8. The sleeve of claim 1, wherein the images are arranged in pairs comprising a raised image and a depressed image.

9. The sleeve of claim 8, wherein the images are further arranged in an offset pattern defining substantially vertical air channels.

10. The sleeve of claim 1, wherein the surface comprises columns of raised images alternating with columns of depressed images.

11. The sleeve of claim 1, wherein the surface comprises columns of raised images.

12. The sleeve of claim 1, wherein the surface comprises columns of depressed images.

13. A method for forming a sleeve, comprising:

applying images to the surface of a sheet material wherein the images are arranged in columns that begin at the first edge of the sleeve and terminate at the second edge of the sleeve;

wherein the columns are spaced one from another creating gaps;

the gaps between the columns defining substantially uninterrupted air channels; and

applying cut lines defining a blank to the sheet material;

wherein the blank comprises an elongate body have a first edge and a second edge.

14. The method of claim 13 wherein the images are raised.

15. The method of claim 13 wherein the images are depressed.

16. The method of claim 13 wherein images are applied by embossing.

17. The method of claim 13 wherein the images are applied by debossing.

18. The method of claim 13 wherein the images are applied by a combination of embossing and debossing.

19. The method of claim 13 further comprising cutting the blanks from the sheet material.

20. The method of claim 13 further comprising joining the ends of the blank to form a sleeve.

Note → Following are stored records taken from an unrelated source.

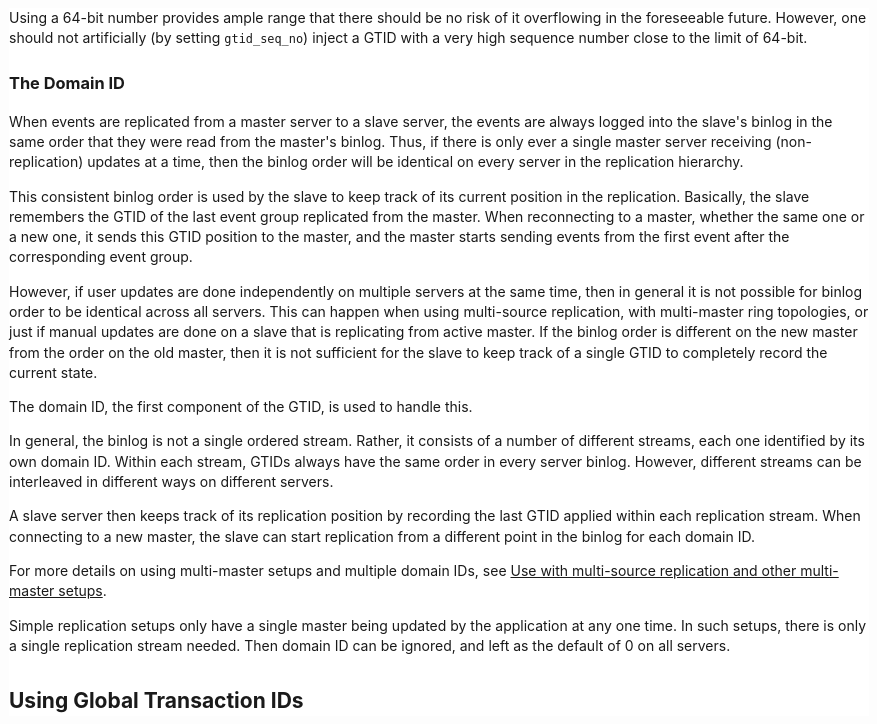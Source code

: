 Using a 64-bit number provides ample range that there should be no risk of it
overflowing in the foreseeable future. However, one should not artificially
(by setting <code class="fixed" style="white-space:pre-wrap">gtid_seq_no</code>) inject a GTID with a very high
sequence number close to the limit of 64-bit.

### The Domain ID

When events are replicated from a master server to a slave server, the events
are always logged into the slave's binlog in the same order that they were
read from the master's binlog. Thus, if there is only ever a single master
server receiving (non-replication) updates at a time, then the binlog order
will be identical on every server in the replication hierarchy.

This consistent binlog order is used by the slave to keep track of its current
position in the replication. Basically, the slave remembers the GTID of the
last event group replicated from the master. When reconnecting to a master,
whether the same one or a new one, it sends this GTID position to the master,
and the master starts sending events from the first event after the
corresponding event group.

However, if user updates are done independently on multiple servers at the
same time, then in general it is not possible for binlog order to be identical
across all servers. This can happen when using multi-source replication, with
multi-master ring topologies, or just if manual updates are done on a slave
that is replicating from active master. If the binlog order is different on
the new master from the order on the old master, then it is not sufficient for
the slave to keep track of a single GTID to completely record the current
state.

The domain ID, the first component of the GTID, is used to handle this.

In general, the binlog is not a single ordered stream. Rather, it consists of
a number of different streams, each one identified by its own domain
ID. Within each stream, GTIDs always have the same order in every server
binlog. However, different streams can be interleaved in different ways on
different servers.

A slave server then keeps track of its replication position by recording the
last GTID applied within each replication stream. When connecting to a new
master, the slave can start replication from a different point in the binlog
for each domain ID.

For more details on using multi-master setups and multiple domain IDs, see [Use with multi-source replication and other multi-master setups](#use-with-multi-source-replication-and-other-multi-master-setups).

Simple replication setups only have a single master being updated by the
application at any one time. In such setups, there is only a single
replication stream needed. Then domain ID can be ignored, and left as the
default of 0 on all servers.

## Using Global Transaction IDs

21. A container including sides, a body, and an opening for receiving liquids, the body further comprising:

a first edge and a second edge and a surface between the edges;

wherein the container includes raised or depressed images over the surface;

the images are arranged in columns that begin at the first edge of the sleeve and terminate at the second edge of the sleeve; and

wherein the gaps between the columns define substantially uninterrupted air channels from the first edge to the second edge.

22. The container of claim 21, wherein the image further comprise a generally rectangular shape with curved ends.

23. The container of claim 22, wherein the rectangular shape is a planar polygon in the X-Y plane and is curvilinear in the Z plane.

24. The container of claim 21, wherein the image has a depth of several mm, preferably approximately 1 mm to approximately 5 mm.

25. The container of claim 21, wherein the images are spaced substantially vertically one from another creating columns.

26. The container of claim 21, wherein the channels have a vertical pitch of approximately Θ=0° to approximately Θ=60°, preferably to approximately Θ=45° with reference to the vertical axis from top to bottom of the sleeve.

27. The container of claim 21, wherein the columns of images are spaced from each with a gap of several mm, preferably approximately 1 mm to approximately 5 mm.

28. The container of claim 21, wherein the images are arranged in pairs comprising a raised image and a depressed image.

29. The container of claim 28, wherein the images are further arranged in an offset pattern defining vertical air channels.

30. The container of claim 1, wherein the surface comprises columns of raised images alternating with columns of depressed images.

31. The container of claim 21, wherein the surface comprises columns of raised images.

32. The container of claim 21, wherein the surface comprises columns of depressed images.

33. The container of claim 21 further including an outer wrap.